*** Records shown Section Begins ***
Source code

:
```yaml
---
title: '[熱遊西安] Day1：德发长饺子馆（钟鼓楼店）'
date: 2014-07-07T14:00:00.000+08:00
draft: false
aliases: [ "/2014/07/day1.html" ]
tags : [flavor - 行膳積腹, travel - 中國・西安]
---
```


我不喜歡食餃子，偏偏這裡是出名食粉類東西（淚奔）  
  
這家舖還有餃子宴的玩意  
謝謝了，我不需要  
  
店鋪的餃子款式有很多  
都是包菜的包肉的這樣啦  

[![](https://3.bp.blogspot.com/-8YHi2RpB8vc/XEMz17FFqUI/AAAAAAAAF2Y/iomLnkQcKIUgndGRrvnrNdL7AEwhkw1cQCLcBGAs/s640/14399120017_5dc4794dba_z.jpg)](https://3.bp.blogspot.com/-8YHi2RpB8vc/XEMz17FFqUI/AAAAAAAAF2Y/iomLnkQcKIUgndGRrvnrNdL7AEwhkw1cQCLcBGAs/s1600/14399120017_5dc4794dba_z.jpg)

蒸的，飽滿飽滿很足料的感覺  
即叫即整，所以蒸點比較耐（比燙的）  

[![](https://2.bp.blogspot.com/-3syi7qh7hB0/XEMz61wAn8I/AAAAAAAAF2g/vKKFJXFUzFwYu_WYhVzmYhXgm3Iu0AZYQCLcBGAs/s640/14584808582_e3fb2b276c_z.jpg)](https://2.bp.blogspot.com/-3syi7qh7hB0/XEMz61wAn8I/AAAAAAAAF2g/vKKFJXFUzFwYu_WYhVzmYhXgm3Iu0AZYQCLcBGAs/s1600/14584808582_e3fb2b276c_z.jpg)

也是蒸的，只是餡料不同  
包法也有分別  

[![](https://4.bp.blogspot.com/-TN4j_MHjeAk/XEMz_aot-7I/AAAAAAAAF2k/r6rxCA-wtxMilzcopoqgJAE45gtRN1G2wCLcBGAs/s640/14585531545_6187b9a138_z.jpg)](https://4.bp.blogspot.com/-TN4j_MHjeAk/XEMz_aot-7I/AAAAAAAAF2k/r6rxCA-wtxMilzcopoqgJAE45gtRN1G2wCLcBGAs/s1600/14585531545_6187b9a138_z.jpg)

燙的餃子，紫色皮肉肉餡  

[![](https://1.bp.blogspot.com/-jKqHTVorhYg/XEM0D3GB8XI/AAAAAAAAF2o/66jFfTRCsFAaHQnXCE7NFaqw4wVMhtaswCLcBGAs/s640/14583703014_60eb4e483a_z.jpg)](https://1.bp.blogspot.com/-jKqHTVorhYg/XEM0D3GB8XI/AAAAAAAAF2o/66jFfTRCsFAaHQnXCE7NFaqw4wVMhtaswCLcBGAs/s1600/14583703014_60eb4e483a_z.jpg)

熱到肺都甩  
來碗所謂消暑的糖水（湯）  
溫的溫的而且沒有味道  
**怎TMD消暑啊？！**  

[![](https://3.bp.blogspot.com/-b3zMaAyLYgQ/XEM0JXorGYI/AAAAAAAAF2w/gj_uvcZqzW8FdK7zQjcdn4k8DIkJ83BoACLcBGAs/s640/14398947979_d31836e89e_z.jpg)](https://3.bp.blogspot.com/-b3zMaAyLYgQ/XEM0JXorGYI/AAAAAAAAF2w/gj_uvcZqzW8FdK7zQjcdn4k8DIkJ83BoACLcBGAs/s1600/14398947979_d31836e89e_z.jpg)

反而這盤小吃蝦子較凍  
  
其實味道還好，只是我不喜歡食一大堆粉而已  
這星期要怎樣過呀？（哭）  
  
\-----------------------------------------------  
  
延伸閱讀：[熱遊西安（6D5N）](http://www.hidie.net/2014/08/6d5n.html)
*** Records shown Section Ends ***
Scan the records for the string "熱遊西安" and show every line that contains it.

title: '[熱遊西安] Day1：德发长饺子馆（钟鼓楼店）'
延伸閱讀：[熱遊西安（6D5N）](http://www.hidie.net/2014/08/6d5n.html)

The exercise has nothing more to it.